ATM mutation in aggressive uterine adenosarcoma in which systemic chemotherapies had remarkable effects

Misaki Koyama 1, Ken Yamaguchi 1,, Yoshitsugu Chigusa 1, Koji Yamanoi 1, Mana Taki 1, Masumi Sunada 1, Akihito Horie 1, Junzo Hamanishi 1, Sachiko Minamiguchi 2, Masaki Mandai 1
PMCID: PMC9989063  PMID: 36896195

Abstract

Uterine adenosarcoma is a rare gynecologic malignancy, and 10–25% of the cases exhibit clinically aggressive behaviors. Although TP53 mutations are frequently identified in high-grade adenosarcomas of the uterus, definitive gene alterations have not been identified in uterine adenosarcomas. Specifically, no reports have described mutations in homologous recombination deficiency-related genes in uterine adenosarcomas. This study presents a case of uterine adenosarcoma without sarcomatous overgrowth but with TP53 mutation that exhibited clinically aggressive behaviors. The patient had an ATM mutation, which is a gene associated with homologous recombination deficiency, and exhibited a good response against platinum-based chemotherapy and possible therapeutic target by poly(ADP-ribose) polymerase inhibitors.

Keywords: Uterine adenosarcoma, ATM mutation, TP53 mutations

Introduction

Uterine adenosarcoma is an uncommon biphasic epithelial–mesenchymal tumor with benign or atypical epithelial elements and a malignant mesenchymal component ranging from low-grade to high-grade sarcomas. Although patients with adenosarcomas may have favorable clinical outcomes, approximately half of them had a recurrence [1, 2]. Poor pathological prognostic factors of adenosarcomas include vascular invasion and sarcomatous overgrowth, i.e., > 25% of the tumor volume comprise the sarcoma alone [1, 3, 4]. Although complete resection is the only treatment of choice for this patient population, advanced or recurrent disease is minimally responsive to current standard adjuvant treatments, including chemotherapy and radiation [2].
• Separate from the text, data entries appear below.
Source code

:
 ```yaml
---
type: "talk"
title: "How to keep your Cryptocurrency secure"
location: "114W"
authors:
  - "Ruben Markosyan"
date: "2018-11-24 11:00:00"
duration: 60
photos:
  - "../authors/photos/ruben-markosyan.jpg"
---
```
Among uterine sarcomas, several genomic features of leiomyosarcomas were assessed [5]; however, the molecular landscape of adenosarcomas has not been characterized yet, even though some cases exhibit aggressive biological behaviors. The identification of gene mutations in unknown primary and rare cancers, for which there is no standard treatment, is promising for finding molecular targeting therapies and alternative anticancer agents. Specifically, homologous recombination (HR) deficiency is a biomarker for the use of poly(ADP-ribose)polymerase inhibitors (PARPis) [6] and has frequent effects against platinum-based chemotherapy. HR deficiency occurs across malignancies arising from several organs [7, 8]. Moreover, 22% of primary uterine leiomyosarcomas showed alterations in HR deficiency-related genes [9], especially BRCA2 alterations [10]. However, a few studies have identified the HR deficiency-related genes in uterine adenosarcoma.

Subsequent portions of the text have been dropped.